Per un’azienda licenziare il personale è spesso una scelta problematica, ma le difficoltà maggiori le incontra sicuramente chi subisce il provvedimento. La ricerca di un lavoro, soprattutto in questo periodo, è davvero ardua ma in alcuni casi il processo di ricollocamento riesce ad intervenire in maniera positiva arginando una ferita occupazionale e sociale dalle dimensioni talvolta drammatiche. Bene, è il momento che un simile provvedimento “diventi obbligatorio”. A sostenerlo è stato l’Ad di Intoo, società che gravita nella galassia Gi Group, Cetti Galante.
Il tema in questione è dunque quello delle politiche attive del lavoro, ovvero di tutti quegli interventi che vanno ad incidere direttamente sul mercato di settore creando nuova occupazione o intervenendo a scopo preventivo o curativo sulle possibili cause della disoccupazione. L’argomento è tornato sotto i riflettori proprio in questi giorni, dopo le proposte inserite nel Jobs Act di Matteo Renzi e dell’iniziativa intrapresa dal Ministro Giovannini; entrambe contengono nuovi strumenti per aumentare le possibilità di occupazione e di ricollocamento dei lavoratori. In Italia si è sempre dato maggior peso ad interventi passivi, come il sostegno al reddito tramite ammortizzatori sociali, invece di puntare sulle politiche attive e sulla creazione di un sistema efficiente che favorisca il ricollocamento professionale. E ancora oggi c’è difficoltà a capire la centralità e l’importanza di questi interventi, sebbene siano molti i punti a loro favore: in primis i costi onerosi sostenuti dallo Stato andrebbero a ridursi ed in più le persone sarebbero spinte ad attivarsi maggiormente e più celermente per la ricerca di un lavoro.
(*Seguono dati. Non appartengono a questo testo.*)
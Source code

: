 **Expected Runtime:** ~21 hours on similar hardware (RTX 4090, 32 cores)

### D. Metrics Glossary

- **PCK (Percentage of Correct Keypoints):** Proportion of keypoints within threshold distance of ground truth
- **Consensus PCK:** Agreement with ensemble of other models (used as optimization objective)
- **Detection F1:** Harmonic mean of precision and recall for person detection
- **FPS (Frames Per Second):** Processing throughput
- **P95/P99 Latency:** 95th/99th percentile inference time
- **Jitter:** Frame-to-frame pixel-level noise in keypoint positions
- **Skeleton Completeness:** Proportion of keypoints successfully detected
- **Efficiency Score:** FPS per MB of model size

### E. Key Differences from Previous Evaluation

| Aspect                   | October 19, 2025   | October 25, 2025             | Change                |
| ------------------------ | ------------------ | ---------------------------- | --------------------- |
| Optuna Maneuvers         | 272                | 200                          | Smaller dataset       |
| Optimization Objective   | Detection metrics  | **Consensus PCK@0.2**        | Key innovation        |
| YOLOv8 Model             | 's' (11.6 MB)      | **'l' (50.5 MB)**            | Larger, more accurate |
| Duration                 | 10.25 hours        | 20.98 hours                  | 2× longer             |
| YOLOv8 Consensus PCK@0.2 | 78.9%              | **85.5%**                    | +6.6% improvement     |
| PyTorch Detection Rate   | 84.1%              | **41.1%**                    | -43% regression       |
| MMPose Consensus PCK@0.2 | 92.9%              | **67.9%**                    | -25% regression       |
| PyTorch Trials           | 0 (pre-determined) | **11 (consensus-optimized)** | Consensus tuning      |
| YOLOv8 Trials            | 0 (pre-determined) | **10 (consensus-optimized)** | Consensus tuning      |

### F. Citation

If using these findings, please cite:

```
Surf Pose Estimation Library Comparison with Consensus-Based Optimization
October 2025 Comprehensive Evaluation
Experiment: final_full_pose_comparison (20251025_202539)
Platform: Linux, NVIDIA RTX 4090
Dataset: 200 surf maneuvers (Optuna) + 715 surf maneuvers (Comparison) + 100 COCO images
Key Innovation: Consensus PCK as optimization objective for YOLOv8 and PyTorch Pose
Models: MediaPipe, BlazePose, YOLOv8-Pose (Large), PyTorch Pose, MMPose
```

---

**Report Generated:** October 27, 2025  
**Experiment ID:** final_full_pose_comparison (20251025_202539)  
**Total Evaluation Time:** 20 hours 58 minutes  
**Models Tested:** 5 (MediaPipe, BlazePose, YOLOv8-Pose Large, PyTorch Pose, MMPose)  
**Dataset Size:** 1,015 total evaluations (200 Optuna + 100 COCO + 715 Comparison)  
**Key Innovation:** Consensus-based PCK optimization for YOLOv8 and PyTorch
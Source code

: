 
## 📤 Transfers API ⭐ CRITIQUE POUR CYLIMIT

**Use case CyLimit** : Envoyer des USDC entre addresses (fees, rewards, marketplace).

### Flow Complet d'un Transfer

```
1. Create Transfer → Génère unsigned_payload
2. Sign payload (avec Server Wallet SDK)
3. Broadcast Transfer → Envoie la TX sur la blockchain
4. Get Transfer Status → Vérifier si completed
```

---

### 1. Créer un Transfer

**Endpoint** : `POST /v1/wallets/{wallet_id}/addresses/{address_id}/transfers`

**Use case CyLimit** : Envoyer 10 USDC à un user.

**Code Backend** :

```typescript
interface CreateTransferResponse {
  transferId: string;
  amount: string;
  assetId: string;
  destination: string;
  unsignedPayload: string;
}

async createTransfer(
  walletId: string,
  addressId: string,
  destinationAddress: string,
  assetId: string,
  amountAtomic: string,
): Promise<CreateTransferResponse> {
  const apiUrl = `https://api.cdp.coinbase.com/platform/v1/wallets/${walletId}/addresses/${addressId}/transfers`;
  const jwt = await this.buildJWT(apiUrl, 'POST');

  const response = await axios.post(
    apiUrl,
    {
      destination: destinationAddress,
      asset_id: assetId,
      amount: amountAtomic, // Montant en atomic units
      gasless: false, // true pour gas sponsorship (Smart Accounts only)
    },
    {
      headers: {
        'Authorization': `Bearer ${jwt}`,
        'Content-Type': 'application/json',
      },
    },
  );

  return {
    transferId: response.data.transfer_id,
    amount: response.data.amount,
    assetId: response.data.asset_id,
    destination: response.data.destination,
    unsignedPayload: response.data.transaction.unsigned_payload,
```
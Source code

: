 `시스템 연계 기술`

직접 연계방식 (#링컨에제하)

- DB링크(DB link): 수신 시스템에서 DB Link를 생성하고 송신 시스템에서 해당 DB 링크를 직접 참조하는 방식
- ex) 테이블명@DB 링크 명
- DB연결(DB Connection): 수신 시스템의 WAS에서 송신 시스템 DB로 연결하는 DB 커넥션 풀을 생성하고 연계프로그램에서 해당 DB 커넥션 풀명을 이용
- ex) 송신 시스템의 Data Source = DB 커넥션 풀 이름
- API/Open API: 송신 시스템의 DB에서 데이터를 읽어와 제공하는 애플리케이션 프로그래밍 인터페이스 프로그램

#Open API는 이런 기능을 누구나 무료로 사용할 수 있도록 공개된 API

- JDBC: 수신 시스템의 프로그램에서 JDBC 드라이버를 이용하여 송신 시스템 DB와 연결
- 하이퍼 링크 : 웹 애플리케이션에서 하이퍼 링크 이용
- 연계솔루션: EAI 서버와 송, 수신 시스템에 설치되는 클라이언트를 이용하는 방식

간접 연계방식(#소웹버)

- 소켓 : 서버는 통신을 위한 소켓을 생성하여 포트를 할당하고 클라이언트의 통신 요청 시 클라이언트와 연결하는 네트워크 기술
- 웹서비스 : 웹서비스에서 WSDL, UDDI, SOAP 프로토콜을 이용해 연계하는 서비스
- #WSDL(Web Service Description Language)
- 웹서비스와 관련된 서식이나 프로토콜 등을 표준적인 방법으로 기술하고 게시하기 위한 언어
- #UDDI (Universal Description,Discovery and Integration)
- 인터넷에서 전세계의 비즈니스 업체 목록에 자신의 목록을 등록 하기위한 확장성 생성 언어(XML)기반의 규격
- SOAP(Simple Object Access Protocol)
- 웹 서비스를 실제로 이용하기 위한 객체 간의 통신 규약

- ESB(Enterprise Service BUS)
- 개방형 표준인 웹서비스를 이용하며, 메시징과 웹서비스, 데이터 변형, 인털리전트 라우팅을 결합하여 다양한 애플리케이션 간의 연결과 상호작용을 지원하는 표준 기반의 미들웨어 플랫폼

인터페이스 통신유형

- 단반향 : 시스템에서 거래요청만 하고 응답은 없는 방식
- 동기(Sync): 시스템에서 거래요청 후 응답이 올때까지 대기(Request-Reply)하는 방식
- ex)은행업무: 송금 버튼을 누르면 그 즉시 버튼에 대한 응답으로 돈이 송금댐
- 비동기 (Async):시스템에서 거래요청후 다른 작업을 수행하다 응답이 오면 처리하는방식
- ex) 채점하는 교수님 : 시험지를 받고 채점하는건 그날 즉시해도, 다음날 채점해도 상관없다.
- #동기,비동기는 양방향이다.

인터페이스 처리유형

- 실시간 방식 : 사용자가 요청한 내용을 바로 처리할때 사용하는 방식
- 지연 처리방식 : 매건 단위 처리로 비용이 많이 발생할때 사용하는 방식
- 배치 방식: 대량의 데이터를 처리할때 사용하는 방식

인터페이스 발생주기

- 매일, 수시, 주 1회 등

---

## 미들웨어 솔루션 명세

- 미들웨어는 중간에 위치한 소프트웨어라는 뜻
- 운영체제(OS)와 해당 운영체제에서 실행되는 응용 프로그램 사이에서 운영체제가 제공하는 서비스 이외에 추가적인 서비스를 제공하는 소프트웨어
Ed è proprio l’outplacement, ovvero l’accompagnamento delle persone in uscita da un’azienda nella ricerca di nuove opportunità professionali, ad essere indicato da Galante come lo strumento principale delle politiche attive del lavoro: “sono fermamente convinta che i tempi siano maturi per rendere obbligatorio il servizio di outplacement per le aziende che licenziano”. Questa è una strategia che se ben attuata, con l’aiuto reciproco di attori pubblici e società private specializzate, può portare ad ottimi benefici non solo alle persone ma anche allo Stato: per i primi, è stato stimato che il tempo di reinserimento lavorativo si velocizzerebbe di almeno sei mesi, per lo Stato si avrebbe una sensibile riduzione dei costi, cosa non certo di poco conto, visti i tempi.